The paper proposes a data augmentation method for time series prediction. The paper focuses on augmenting "marginal samples" which are samples that has high prediction variance across a variety of different prediction models. The paper then propose a generative approach using V-MAEs to augment the marginal samples and to train the generative model via a reinforcement learning approach.

优点

  • The paper proposes a interesting perspective on data augmentation by focusing entirely on high prediction variance samples.
  • The paper is generally well written and the methods and results are presented well.

缺点

  • In the Related Works section, the paper presents other generative based and RL-based methods for time-series data augementation yet only compares their proposed method with the Gaussian noise augmentor. It would be nice to see more baseline comparisons (at least one each from generative based and RL-based methods).
  • It is not super convincing that augmenting only marginal samples results in consistantly significant improvements for the prediction model, as most of the results presented in Table 2 having a <5% improvement with the augmented data, with the biggest improvement coming from the basic Transformer model.
  • Moreover, it is not entirely clear that AutoTSAug is able to consistantly morph the marginal samples into samples that exhibit lower prediction variance in the model zoo.

问题

  • Are the marginal samples consistant across different training instances of the same model?
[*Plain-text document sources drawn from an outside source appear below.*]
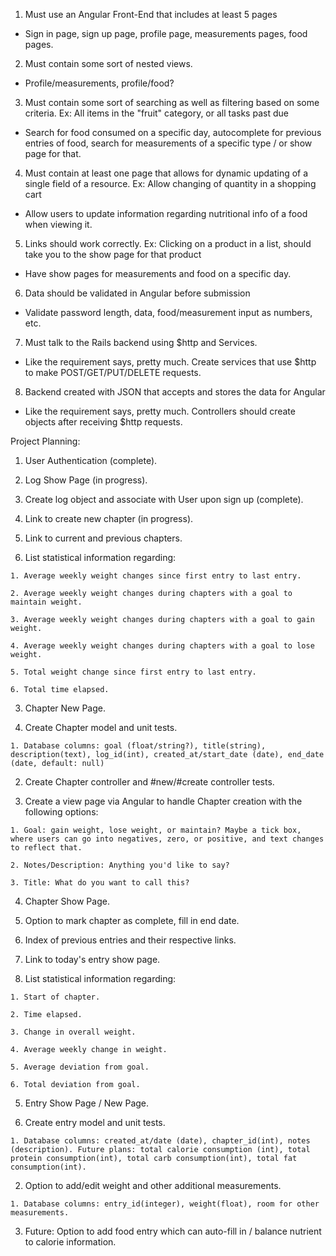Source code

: 1. Must use an Angular Front-End that includes at least 5 pages
  - Sign in page, sign up page, profile page, measurements pages, food pages.
2. Must contain some sort of nested views.
  - Profile/measurements, profile/food?
3. Must contain some sort of searching as well as filtering based on some criteria. Ex: All items in the "fruit" category, or all tasks past due
  - Search for food consumed on a specific day, autocomplete for previous entries of food, search for measurements of a specific type / or show page for that.
4. Must contain at least one page that allows for dynamic updating of a single field of a resource. Ex: Allow changing of quantity in a shopping cart
  - Allow users to update information regarding nutritional info of a food when viewing it.
5. Links should work correctly. Ex: Clicking on a product in a list, should take you to the show page for that product
  - Have show pages for measurements and food on a specific day.
6. Data should be validated in Angular before submission
  - Validate password length, data, food/measurement input as numbers, etc.
7. Must talk to the Rails backend using $http and Services.
  - Like the requirement says, pretty much. Create services that use $http to make POST/GET/PUT/DELETE requests.
8. Backend created with JSON that accepts and stores the data for Angular
  - Like the requirement says, pretty much. Controllers should create objects after receiving $http requests.



Project Planning:


1. User Authentication (complete).

2. Log Show Page (in progress).

  1. Create log object and associate with User upon sign up (complete).

  2. Link to create new chapter (in progress).

  3. Link to current and previous chapters.

  4. List statistical information regarding:

    1. Average weekly weight changes since first entry to last entry.

    2. Average weekly weight changes during chapters with a goal to maintain weight.

    3. Average weekly weight changes during chapters with a goal to gain weight.

    4. Average weekly weight changes during chapters with a goal to lose weight.

    5. Total weight change since first entry to last entry.

    6. Total time elapsed.

3. Chapter New Page.

  1. Create Chapter model and unit tests.

    1. Database columns: goal (float/string?), title(string), description(text), log_id(int), created_at/start_date (date), end_date (date, default: null)

  2. Create Chapter controller and #new/#create controller tests.

  3. Create a view page via Angular to handle Chapter creation with the following options:

    1. Goal: gain weight, lose weight, or maintain? Maybe a tick box, where users can go into negatives, zero, or positive, and text changes to reflect that.

    2. Notes/Description: Anything you'd like to say?

    3. Title: What do you want to call this?

4. Chapter Show Page.

  1. Option to mark chapter as complete, fill in end date.

  2. Index of previous entries and their respective links.

  3. Link to today's entry show page.

  4. List statistical information regarding:

    1. Start of chapter.

    2. Time elapsed.

    3. Change in overall weight.

    4. Average weekly change in weight.

    5. Average deviation from goal.

    6. Total deviation from goal.

5. Entry Show Page / New Page.

  1. Create entry model and unit tests.

    1. Database columns: created_at/date (date), chapter_id(int), notes (description). Future plans: total calorie consumption (int), total protein consumption(int), total carb consumption(int), total fat consumption(int).

  2. Option to add/edit weight and other additional measurements.

    1. Database columns: entry_id(integer), weight(float), room for other measurements.

  3. Future: Option to add food entry which can auto-fill in / balance nutrient to calorie information.
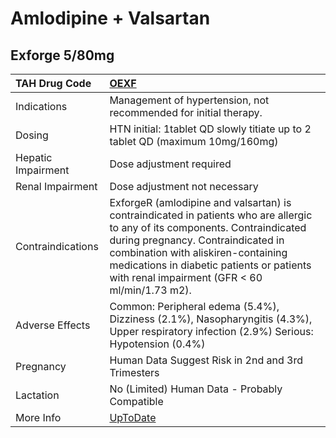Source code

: # Amlodipine + Valsartan

## Exforge 5/80mg

| TAH Drug Code      | [OEXF](https://www.tahsda.org.tw/drugs/hissearch.php?drug_code=OEXF)                                                                                                                                                                                                                                   |
|:-------------------|:-------------------------------------------------------------------------------------------------------------------------------------------------------------------------------------------------------------------------------------------------------------------------------------------------------|
| Indications        | Management of hypertension, not recommended for initial therapy.                                                                                                                                                                                                                                       |
| Dosing             | HTN initial: 1tablet QD slowly titiate up to 2 tablet QD (maximum 10mg/160mg)                                                                                                                                                                                                                          |
| Hepatic Impairment | Dose adjustment required                                                                                                                                                                                                                                                                               |
| Renal Impairment   | Dose adjustment not necessary                                                                                                                                                                                                                                                                          |
| Contraindications  | ExforgeR (amlodipine and valsartan) is contraindicated in patients who are allergic to any of its components. Contraindicated during pregnancy. Contraindicated in combination with aliskiren-containing medications in diabetic patients or patients with renal impairment (GFR < 60 ml/min/1.73 m2). |
| Adverse Effects    | Common: Peripheral edema (5.4%), Dizziness (2.1%), Nasopharyngitis (4.3%), Upper respiratory infection (2.9%) Serious: Hypotension (0.4%)                                                                                                                                                              |
| Pregnancy          | Human Data Suggest Risk in 2nd and 3rd Trimesters                                                                                                                                                                                                                                                      |
| Lactation          | No (Limited) Human Data - Probably Compatible                                                                                                                                                                                                                                                          |
| More Info          | [UpToDate](https://www.uptodate.com/contents/amlodipine-and-valsartan-drug-information)                                                                                                                                                                                                                |


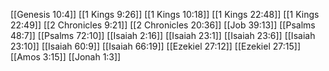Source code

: [[Genesis 10:4]]
[[1 Kings 9:26]]
[[1 Kings 10:18]]
[[1 Kings 22:48]]
[[1 Kings 22:49]]
[[2 Chronicles 9:21]]
[[2 Chronicles 20:36]]
[[Job 39:13]]
[[Psalms 48:7]]
[[Psalms 72:10]]
[[Isaiah 2:16]]
[[Isaiah 23:1]]
[[Isaiah 23:6]]
[[Isaiah 23:10]]
[[Isaiah 60:9]]
[[Isaiah 66:19]]
[[Ezekiel 27:12]]
[[Ezekiel 27:15]]
[[Amos 3:15]]
[[Jonah 1:3]]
E.g. if the model zoo is initialized with different parameters or trained with different hyperparameters does it affect which samples are considered marginal?
  • Since the paper proposes an RL based training approach, does the proposed method use a multi-step training approach where the initial recontruction is fed into the encoder as the new "state" and policy model would then further augment the sample. Or do the proposed method use a single step approach and if so is that enough to significantly modify the samples towards the reward function?
撤稿通知

I have read and agree with the venue's withdrawal policy on behalf of myself and my co-authors.